▶ EXERCISE: Each line of the data below from the one holding "subsets of $\mathbb D_T$, proving (C2.11)." to the one holding "provided the usual", inclusive, is to be reproduced exactly; no other line belongs in the answer.

(MATERIAL FOR THE TASK begins)

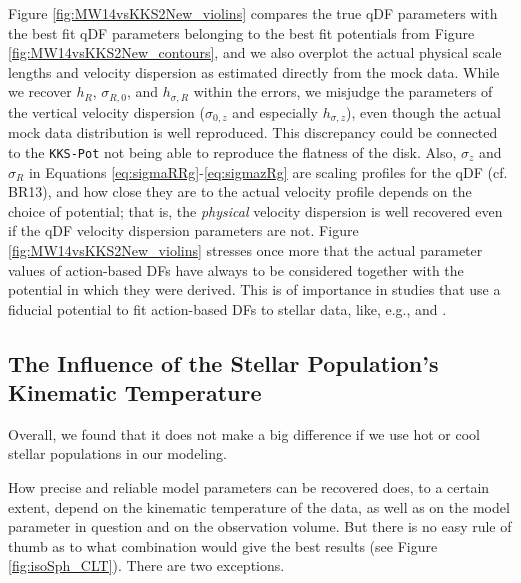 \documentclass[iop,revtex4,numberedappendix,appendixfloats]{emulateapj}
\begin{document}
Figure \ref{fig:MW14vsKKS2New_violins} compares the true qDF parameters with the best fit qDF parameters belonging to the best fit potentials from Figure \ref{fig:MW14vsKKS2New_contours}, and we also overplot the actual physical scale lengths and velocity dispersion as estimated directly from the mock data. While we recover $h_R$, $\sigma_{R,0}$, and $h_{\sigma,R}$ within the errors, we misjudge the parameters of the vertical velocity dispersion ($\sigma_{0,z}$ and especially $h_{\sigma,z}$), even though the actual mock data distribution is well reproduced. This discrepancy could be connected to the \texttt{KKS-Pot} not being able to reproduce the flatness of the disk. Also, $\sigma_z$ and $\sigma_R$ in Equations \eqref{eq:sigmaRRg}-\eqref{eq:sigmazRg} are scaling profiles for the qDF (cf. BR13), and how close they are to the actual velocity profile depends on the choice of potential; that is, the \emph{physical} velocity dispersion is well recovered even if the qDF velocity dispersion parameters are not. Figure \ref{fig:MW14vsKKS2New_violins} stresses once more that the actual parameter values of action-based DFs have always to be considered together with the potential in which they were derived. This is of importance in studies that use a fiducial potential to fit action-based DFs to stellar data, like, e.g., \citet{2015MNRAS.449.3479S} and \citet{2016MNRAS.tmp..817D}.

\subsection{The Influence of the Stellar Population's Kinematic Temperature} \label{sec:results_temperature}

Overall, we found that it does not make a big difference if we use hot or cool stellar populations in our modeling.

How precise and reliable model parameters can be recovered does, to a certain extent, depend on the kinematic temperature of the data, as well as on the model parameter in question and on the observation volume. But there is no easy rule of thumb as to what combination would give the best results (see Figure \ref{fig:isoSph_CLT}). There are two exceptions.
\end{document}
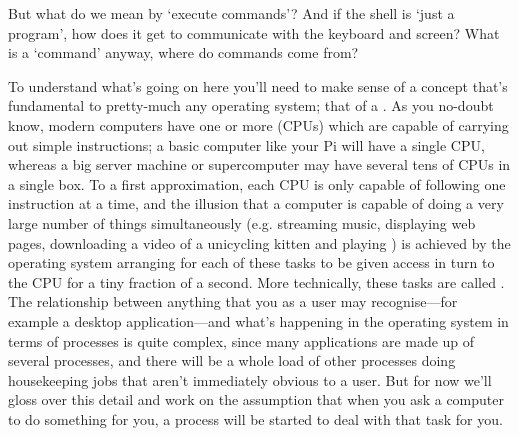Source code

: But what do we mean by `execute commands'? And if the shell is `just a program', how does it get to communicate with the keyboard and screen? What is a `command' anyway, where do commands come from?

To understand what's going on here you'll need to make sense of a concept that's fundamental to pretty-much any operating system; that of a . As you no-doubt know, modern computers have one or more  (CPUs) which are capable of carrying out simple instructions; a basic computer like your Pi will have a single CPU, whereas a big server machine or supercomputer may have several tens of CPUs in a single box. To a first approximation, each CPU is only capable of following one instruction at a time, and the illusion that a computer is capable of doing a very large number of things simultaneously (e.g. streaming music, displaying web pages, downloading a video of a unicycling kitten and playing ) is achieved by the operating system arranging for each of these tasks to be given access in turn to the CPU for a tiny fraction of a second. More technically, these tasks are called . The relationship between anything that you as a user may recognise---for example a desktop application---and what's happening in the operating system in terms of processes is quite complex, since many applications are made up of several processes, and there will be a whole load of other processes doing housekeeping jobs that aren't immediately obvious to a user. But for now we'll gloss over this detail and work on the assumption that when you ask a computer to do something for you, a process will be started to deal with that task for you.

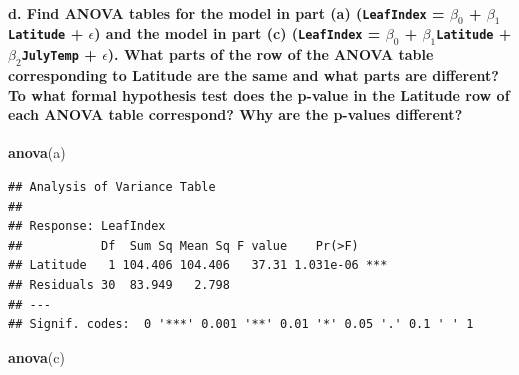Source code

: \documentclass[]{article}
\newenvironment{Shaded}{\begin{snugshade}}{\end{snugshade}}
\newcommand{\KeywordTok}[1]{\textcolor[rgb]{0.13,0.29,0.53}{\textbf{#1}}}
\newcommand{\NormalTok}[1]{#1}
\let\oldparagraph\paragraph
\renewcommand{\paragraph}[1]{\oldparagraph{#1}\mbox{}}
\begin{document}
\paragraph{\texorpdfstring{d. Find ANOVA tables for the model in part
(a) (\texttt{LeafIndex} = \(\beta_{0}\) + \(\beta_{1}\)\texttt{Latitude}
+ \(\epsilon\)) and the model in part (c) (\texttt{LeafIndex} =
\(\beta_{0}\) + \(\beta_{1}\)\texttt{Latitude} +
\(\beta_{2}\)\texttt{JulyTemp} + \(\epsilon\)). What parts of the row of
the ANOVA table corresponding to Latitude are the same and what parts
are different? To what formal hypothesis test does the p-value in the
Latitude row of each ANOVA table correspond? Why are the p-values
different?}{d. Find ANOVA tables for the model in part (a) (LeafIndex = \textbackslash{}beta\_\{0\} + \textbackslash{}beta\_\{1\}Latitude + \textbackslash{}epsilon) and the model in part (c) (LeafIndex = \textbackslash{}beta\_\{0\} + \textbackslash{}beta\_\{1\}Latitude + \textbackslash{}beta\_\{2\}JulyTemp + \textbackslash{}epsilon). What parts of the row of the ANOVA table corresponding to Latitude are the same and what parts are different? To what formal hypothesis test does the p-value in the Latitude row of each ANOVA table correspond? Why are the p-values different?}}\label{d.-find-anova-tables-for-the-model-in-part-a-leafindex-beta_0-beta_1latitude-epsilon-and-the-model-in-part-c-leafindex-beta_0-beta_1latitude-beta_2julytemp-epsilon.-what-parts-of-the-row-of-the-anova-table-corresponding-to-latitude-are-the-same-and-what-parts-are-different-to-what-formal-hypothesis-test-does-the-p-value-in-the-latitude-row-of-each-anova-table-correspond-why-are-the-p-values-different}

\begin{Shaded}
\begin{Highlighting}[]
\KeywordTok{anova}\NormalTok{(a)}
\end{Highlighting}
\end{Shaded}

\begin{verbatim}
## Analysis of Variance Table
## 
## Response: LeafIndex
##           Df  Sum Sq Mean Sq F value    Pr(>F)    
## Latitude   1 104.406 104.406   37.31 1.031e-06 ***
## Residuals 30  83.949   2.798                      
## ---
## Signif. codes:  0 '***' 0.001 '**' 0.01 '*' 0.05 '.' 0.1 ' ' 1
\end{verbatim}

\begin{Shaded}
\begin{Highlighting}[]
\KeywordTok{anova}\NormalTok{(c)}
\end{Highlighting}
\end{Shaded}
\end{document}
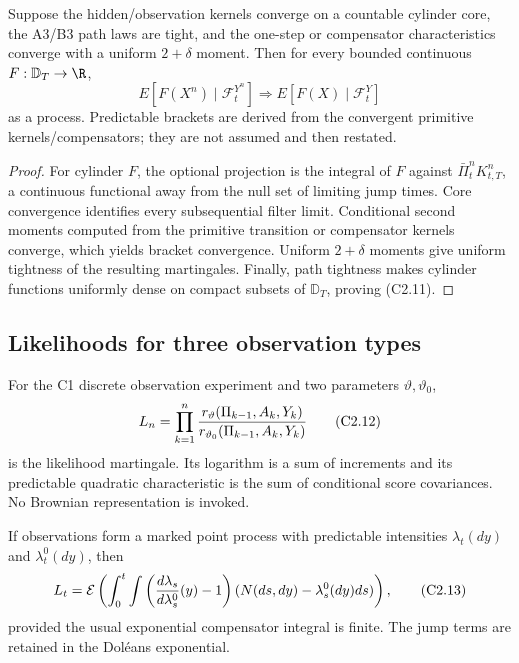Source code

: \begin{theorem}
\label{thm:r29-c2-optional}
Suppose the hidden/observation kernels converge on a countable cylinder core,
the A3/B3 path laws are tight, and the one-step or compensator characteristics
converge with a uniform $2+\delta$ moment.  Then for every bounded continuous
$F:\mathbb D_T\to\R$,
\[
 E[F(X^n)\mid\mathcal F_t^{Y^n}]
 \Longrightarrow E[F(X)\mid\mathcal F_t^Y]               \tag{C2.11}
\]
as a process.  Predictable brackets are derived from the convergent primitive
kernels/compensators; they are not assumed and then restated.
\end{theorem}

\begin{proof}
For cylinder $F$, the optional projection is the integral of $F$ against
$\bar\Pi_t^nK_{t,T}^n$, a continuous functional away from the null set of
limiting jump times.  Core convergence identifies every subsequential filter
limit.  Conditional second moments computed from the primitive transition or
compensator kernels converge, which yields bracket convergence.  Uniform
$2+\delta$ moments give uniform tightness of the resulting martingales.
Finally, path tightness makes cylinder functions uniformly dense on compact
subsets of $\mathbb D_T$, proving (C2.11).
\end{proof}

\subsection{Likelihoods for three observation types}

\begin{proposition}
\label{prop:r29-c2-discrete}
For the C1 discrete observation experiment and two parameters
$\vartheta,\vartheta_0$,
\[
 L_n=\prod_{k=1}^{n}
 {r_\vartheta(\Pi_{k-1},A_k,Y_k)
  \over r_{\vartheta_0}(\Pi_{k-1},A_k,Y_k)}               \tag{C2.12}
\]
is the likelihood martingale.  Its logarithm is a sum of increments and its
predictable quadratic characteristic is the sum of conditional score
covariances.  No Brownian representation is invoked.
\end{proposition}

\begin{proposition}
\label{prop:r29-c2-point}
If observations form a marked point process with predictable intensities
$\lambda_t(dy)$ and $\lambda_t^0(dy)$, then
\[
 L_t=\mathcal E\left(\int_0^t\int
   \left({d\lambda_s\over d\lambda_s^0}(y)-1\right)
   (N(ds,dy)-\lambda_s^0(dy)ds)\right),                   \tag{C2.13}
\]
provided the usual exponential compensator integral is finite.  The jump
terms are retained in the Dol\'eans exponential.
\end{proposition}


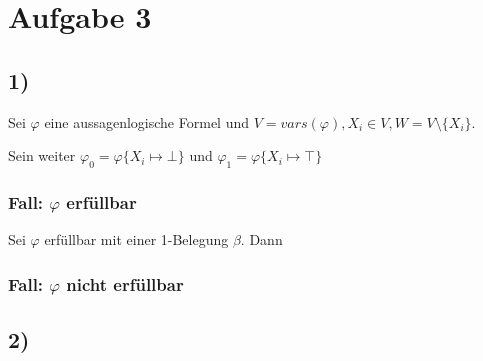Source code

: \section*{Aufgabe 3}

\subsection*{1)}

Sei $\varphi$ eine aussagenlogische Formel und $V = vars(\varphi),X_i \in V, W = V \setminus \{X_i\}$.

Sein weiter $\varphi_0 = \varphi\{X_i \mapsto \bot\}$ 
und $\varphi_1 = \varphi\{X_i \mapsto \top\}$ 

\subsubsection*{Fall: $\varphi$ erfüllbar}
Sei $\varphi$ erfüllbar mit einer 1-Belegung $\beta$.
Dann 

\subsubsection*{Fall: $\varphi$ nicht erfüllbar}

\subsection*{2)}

(MATERIAL FOR THE TASK ends)

▶ SOLUTION TO THE EXERCISE:
subsets of $\mathbb D_T$, proving (C2.11).
\end{proof}

\subsection{Likelihoods for three observation types}

\begin{proposition}
\label{prop:r29-c2-discrete}
For the C1 discrete observation experiment and two parameters
$\vartheta,\vartheta_0$,
\[
 L_n=\prod_{k=1}^{n}
 {r_\vartheta(\Pi_{k-1},A_k,Y_k)
  \over r_{\vartheta_0}(\Pi_{k-1},A_k,Y_k)}               \tag{C2.12}
\]
is the likelihood martingale.  Its logarithm is a sum of increments and its
predictable quadratic characteristic is the sum of conditional score
covariances.  No Brownian representation is invoked.
\end{proposition}

\begin{proposition}
\label{prop:r29-c2-point}
If observations form a marked point process with predictable intensities
$\lambda_t(dy)$ and $\lambda_t^0(dy)$, then
\[
 L_t=\mathcal E\left(\int_0^t\int
   \left({d\lambda_s\over d\lambda_s^0}(y)-1\right)
   (N(ds,dy)-\lambda_s^0(dy)ds)\right),                   \tag{C2.13}
\]
provided the usual exponential compensator integral is finite.  The jump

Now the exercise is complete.